[Opening Provided records section]

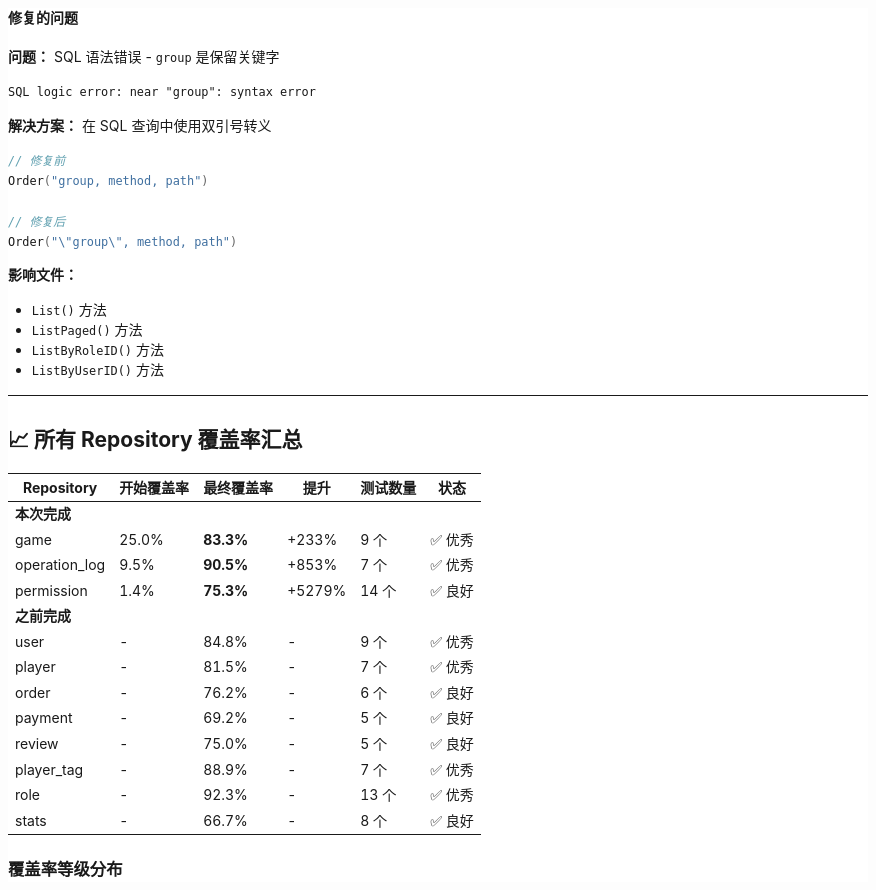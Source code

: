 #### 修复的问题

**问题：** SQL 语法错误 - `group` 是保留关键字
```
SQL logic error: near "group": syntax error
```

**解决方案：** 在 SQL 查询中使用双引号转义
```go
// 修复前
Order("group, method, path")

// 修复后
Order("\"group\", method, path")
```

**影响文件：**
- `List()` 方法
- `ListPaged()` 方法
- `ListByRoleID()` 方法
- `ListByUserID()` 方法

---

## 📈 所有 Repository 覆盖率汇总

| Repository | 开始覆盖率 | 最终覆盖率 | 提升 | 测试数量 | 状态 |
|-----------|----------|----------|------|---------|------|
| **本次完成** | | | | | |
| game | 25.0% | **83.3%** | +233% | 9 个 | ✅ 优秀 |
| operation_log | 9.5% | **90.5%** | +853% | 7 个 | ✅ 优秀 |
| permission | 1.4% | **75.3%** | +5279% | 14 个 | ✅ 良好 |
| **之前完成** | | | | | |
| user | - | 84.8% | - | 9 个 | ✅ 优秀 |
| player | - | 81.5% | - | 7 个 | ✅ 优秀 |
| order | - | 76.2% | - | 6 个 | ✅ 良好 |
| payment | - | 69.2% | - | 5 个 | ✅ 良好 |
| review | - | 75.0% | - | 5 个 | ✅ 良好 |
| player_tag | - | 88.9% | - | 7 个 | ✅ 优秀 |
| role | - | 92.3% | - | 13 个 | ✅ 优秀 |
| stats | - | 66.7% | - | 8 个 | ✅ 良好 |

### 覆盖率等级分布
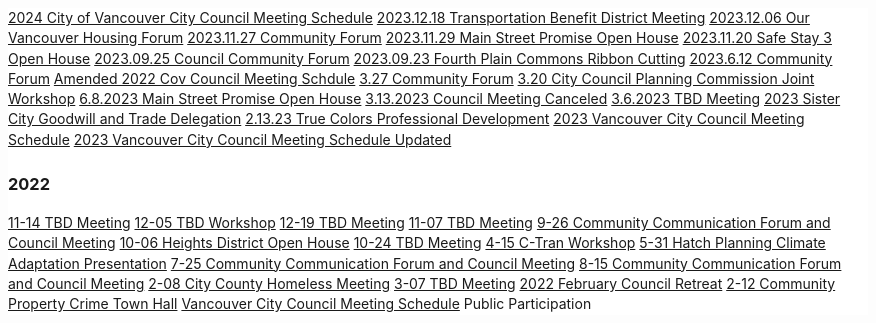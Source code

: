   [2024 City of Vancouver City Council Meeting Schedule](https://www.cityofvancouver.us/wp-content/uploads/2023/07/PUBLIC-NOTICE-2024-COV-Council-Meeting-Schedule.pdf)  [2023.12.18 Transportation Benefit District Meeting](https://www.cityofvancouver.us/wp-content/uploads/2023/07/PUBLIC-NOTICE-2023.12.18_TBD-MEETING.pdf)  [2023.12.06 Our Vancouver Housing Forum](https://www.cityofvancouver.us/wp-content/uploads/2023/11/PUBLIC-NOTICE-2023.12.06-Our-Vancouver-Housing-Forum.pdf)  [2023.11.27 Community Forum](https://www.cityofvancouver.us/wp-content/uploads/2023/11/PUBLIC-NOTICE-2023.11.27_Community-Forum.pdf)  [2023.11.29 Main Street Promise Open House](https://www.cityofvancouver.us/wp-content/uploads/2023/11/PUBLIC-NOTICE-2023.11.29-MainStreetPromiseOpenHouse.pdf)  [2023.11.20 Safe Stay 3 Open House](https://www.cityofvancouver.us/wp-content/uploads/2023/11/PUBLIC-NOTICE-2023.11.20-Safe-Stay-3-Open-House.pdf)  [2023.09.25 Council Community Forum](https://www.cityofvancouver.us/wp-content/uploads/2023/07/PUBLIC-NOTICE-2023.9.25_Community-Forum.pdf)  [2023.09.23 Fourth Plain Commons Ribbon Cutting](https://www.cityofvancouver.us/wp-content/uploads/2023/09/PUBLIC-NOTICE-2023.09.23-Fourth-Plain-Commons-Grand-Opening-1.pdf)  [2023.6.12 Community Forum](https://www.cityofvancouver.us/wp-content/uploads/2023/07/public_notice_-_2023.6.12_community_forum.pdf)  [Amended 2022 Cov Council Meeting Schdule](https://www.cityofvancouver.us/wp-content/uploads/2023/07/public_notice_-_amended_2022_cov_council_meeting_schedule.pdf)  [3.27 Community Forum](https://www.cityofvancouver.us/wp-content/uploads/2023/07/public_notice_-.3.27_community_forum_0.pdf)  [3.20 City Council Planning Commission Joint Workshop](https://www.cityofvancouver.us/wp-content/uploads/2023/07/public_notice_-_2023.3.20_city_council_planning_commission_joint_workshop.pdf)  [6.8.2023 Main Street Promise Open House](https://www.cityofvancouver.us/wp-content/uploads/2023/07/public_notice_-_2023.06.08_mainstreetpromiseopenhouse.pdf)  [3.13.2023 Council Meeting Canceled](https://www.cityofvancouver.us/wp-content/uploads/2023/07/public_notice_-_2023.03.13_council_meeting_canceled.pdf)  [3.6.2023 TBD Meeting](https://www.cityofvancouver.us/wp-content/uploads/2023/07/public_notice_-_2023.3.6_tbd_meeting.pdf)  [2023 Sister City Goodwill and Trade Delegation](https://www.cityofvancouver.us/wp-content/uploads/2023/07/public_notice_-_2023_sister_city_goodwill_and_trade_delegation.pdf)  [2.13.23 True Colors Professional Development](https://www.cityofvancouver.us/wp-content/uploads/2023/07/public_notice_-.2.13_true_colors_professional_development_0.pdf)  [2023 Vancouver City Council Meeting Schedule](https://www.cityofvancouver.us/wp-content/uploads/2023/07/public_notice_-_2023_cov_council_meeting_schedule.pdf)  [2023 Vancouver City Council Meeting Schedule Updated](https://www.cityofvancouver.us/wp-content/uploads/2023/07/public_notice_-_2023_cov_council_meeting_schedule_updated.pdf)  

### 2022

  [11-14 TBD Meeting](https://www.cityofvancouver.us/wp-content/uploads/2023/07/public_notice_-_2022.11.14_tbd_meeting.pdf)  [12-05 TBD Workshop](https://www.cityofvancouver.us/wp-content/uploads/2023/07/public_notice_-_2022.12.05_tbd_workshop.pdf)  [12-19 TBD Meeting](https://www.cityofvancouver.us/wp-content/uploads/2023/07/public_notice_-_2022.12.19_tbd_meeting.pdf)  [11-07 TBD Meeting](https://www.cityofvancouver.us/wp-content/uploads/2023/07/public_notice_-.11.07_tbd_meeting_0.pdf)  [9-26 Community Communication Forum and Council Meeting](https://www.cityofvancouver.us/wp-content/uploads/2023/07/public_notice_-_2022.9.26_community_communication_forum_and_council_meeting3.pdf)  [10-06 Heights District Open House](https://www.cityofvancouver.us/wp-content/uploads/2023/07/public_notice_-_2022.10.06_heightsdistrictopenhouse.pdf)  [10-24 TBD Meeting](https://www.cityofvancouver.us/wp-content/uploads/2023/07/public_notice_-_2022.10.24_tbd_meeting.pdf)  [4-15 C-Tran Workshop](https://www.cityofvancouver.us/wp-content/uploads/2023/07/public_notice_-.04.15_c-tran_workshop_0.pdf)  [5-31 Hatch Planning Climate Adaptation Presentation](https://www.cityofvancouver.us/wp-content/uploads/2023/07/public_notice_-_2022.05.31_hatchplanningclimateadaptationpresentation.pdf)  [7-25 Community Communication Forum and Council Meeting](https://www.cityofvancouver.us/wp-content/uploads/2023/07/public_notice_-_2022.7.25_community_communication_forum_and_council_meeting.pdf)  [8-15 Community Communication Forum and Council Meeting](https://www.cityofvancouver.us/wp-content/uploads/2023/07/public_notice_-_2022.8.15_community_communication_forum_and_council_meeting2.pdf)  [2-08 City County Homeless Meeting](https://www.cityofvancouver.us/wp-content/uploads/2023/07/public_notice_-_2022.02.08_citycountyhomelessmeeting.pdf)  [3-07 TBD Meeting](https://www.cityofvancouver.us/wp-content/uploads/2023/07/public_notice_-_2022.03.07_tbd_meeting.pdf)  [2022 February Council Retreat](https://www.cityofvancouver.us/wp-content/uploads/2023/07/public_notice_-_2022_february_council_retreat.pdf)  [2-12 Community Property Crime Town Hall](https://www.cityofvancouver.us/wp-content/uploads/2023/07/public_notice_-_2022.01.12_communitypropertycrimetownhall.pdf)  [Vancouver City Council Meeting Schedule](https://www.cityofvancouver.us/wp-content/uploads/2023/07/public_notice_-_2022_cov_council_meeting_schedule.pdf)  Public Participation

[Closing Provided records section]

→ **Action item**
Output a verbatim copy of all entries above; no pictures go in it.

→ **Result of the exercise**
Source code

: #### 修复的问题

**问题：** SQL 语法错误 - `group` 是保留关键字
```
SQL logic error: near "group": syntax error
```

**解决方案：** 在 SQL 查询中使用双引号转义
```go
// 修复前
Order("group, method, path")

// 修复后
Order("\"group\", method, path")
```

**影响文件：**
- `List()` 方法
- `ListPaged()` 方法
- `ListByRoleID()` 方法
- `ListByUserID()` 方法

---

## 📈 所有 Repository 覆盖率汇总

| Repository | 开始覆盖率 | 最终覆盖率 | 提升 | 测试数量 | 状态 |
|-----------|----------|----------|------|---------|------|
| **本次完成** | | | | | |
| game | 25.0% | **83.3%** | +233% | 9 个 | ✅ 优秀 |
| operation_log | 9.5% | **90.5%** | +853% | 7 个 | ✅ 优秀 |
| permission | 1.4% | **75.3%** | +5279% | 14 个 | ✅ 良好 |
| **之前完成** | | | | | |
| user | - | 84.8% | - | 9 个 | ✅ 优秀 |
| player | - | 81.5% | - | 7 个 | ✅ 优秀 |
| order | - | 76.2% | - | 6 个 | ✅ 良好 |
| payment | - | 69.2% | - | 5 个 | ✅ 良好 |
| review | - | 75.0% | - | 5 个 | ✅ 良好 |
| player_tag | - | 88.9% | - | 7 个 | ✅ 优秀 |
| role | - | 92.3% | - | 13 个 | ✅ 优秀 |
| stats | - | 66.7% | - | 8 个 | ✅ 良好 |

### 覆盖率等级分布
Source code

:   [2024 City of Vancouver City Council Meeting Schedule](https://www.cityofvancouver.us/wp-content/uploads/2023/07/PUBLIC-NOTICE-2024-COV-Council-Meeting-Schedule.pdf)  [2023.12.18 Transportation Benefit District Meeting](https://www.cityofvancouver.us/wp-content/uploads/2023/07/PUBLIC-NOTICE-2023.12.18_TBD-MEETING.pdf)  [2023.12.06 Our Vancouver Housing Forum](https://www.cityofvancouver.us/wp-content/uploads/2023/11/PUBLIC-NOTICE-2023.12.06-Our-Vancouver-Housing-Forum.pdf)  [2023.11.27 Community Forum](https://www.cityofvancouver.us/wp-content/uploads/2023/11/PUBLIC-NOTICE-2023.11.27_Community-Forum.pdf)  [2023.11.29 Main Street Promise Open House](https://www.cityofvancouver.us/wp-content/uploads/2023/11/PUBLIC-NOTICE-2023.11.29-MainStreetPromiseOpenHouse.pdf)  [2023.11.20 Safe Stay 3 Open House](https://www.cityofvancouver.us/wp-content/uploads/2023/11/PUBLIC-NOTICE-2023.11.20-Safe-Stay-3-Open-House.pdf)  [2023.09.25 Council Community Forum](https://www.cityofvancouver.us/wp-content/uploads/2023/07/PUBLIC-NOTICE-2023.9.25_Community-Forum.pdf)  [2023.09.23 Fourth Plain Commons Ribbon Cutting](https://www.cityofvancouver.us/wp-content/uploads/2023/09/PUBLIC-NOTICE-2023.09.23-Fourth-Plain-Commons-Grand-Opening-1.pdf)  [2023.6.12 Community Forum](https://www.cityofvancouver.us/wp-content/uploads/2023/07/public_notice_-_2023.6.12_community_forum.pdf)  [Amended 2022 Cov Council Meeting Schdule](https://www.cityofvancouver.us/wp-content/uploads/2023/07/public_notice_-_amended_2022_cov_council_meeting_schedule.pdf)  [3.27 Community Forum](https://www.cityofvancouver.us/wp-content/uploads/2023/07/public_notice_-.3.27_community_forum_0.pdf)  [3.20 City Council Planning Commission Joint Workshop](https://www.cityofvancouver.us/wp-content/uploads/2023/07/public_notice_-_2023.3.20_city_council_planning_commission_joint_workshop.pdf)  [6.8.2023 Main Street Promise Open House](https://www.cityofvancouver.us/wp-content/uploads/2023/07/public_notice_-_2023.06.08_mainstreetpromiseopenhouse.pdf)  [3.13.2023 Council Meeting Canceled](https://www.cityofvancouver.us/wp-content/uploads/2023/07/public_notice_-_2023.03.13_council_meeting_canceled.pdf)  [3.6.2023 TBD Meeting](https://www.cityofvancouver.us/wp-content/uploads/2023/07/public_notice_-_2023.3.6_tbd_meeting.pdf)  [2023 Sister City Goodwill and Trade Delegation](https://www.cityofvancouver.us/wp-content/uploads/2023/07/public_notice_-_2023_sister_city_goodwill_and_trade_delegation.pdf)  [2.13.23 True Colors Professional Development](https://www.cityofvancouver.us/wp-content/uploads/2023/07/public_notice_-.2.13_true_colors_professional_development_0.pdf)  [2023 Vancouver City Council Meeting Schedule](https://www.cityofvancouver.us/wp-content/uploads/2023/07/public_notice_-_2023_cov_council_meeting_schedule.pdf)  [2023 Vancouver City Council Meeting Schedule Updated](https://www.cityofvancouver.us/wp-content/uploads/2023/07/public_notice_-_2023_cov_council_meeting_schedule_updated.pdf)  

### 2022

  [11-14 TBD Meeting](https://www.cityofvancouver.us/wp-content/uploads/2023/07/public_notice_-_2022.11.14_tbd_meeting.pdf)  [12-05 TBD Workshop](https://www.cityofvancouver.us/wp-content/uploads/2023/07/public_notice_-_2022.12.05_tbd_workshop.pdf)  [12-19 TBD Meeting](https://www.cityofvancouver.us/wp-content/uploads/2023/07/public_notice_-_2022.12.19_tbd_meeting.pdf)  [11-07 TBD Meeting](https://www.cityofvancouver.us/wp-content/uploads/2023/07/public_notice_-.11.07_tbd_meeting_0.pdf)  [9-26 Community Communication Forum and Council Meeting](https://www.cityofvancouver.us/wp-content/uploads/2023/07/public_notice_-_2022.9.26_community_communication_forum_and_council_meeting3.pdf)  [10-06 Heights District Open House](https://www.cityofvancouver.us/wp-content/uploads/2023/07/public_notice_-_2022.10.06_heightsdistrictopenhouse.pdf)  [10-24 TBD Meeting](https://www.cityofvancouver.us/wp-content/uploads/2023/07/public_notice_-_2022.10.24_tbd_meeting.pdf)  [4-15 C-Tran Workshop](https://www.cityofvancouver.us/wp-content/uploads/2023/07/public_notice_-.04.15_c-tran_workshop_0.pdf)  [5-31 Hatch Planning Climate Adaptation Presentation](https://www.cityofvancouver.us/wp-content/uploads/2023/07/public_notice_-_2022.05.31_hatchplanningclimateadaptationpresentation.pdf)  [7-25 Community Communication Forum and Council Meeting](https://www.cityofvancouver.us/wp-content/uploads/2023/07/public_notice_-_2022.7.25_community_communication_forum_and_council_meeting.pdf)  [8-15 Community Communication Forum and Council Meeting](https://www.cityofvancouver.us/wp-content/uploads/2023/07/public_notice_-_2022.8.15_community_communication_forum_and_council_meeting2.pdf)  [2-08 City County Homeless Meeting](https://www.cityofvancouver.us/wp-content/uploads/2023/07/public_notice_-_2022.02.08_citycountyhomelessmeeting.pdf)  [3-07 TBD Meeting](https://www.cityofvancouver.us/wp-content/uploads/2023/07/public_notice_-_2022.03.07_tbd_meeting.pdf)  [2022 February Council Retreat](https://www.cityofvancouver.us/wp-content/uploads/2023/07/public_notice_-_2022_february_council_retreat.pdf)  [2-12 Community Property Crime Town Hall](https://www.cityofvancouver.us/wp-content/uploads/2023/07/public_notice_-_2022.01.12_communitypropertycrimetownhall.pdf)  [Vancouver City Council Meeting Schedule](https://www.cityofvancouver.us/wp-content/uploads/2023/07/public_notice_-_2022_cov_council_meeting_schedule.pdf)  Public Participation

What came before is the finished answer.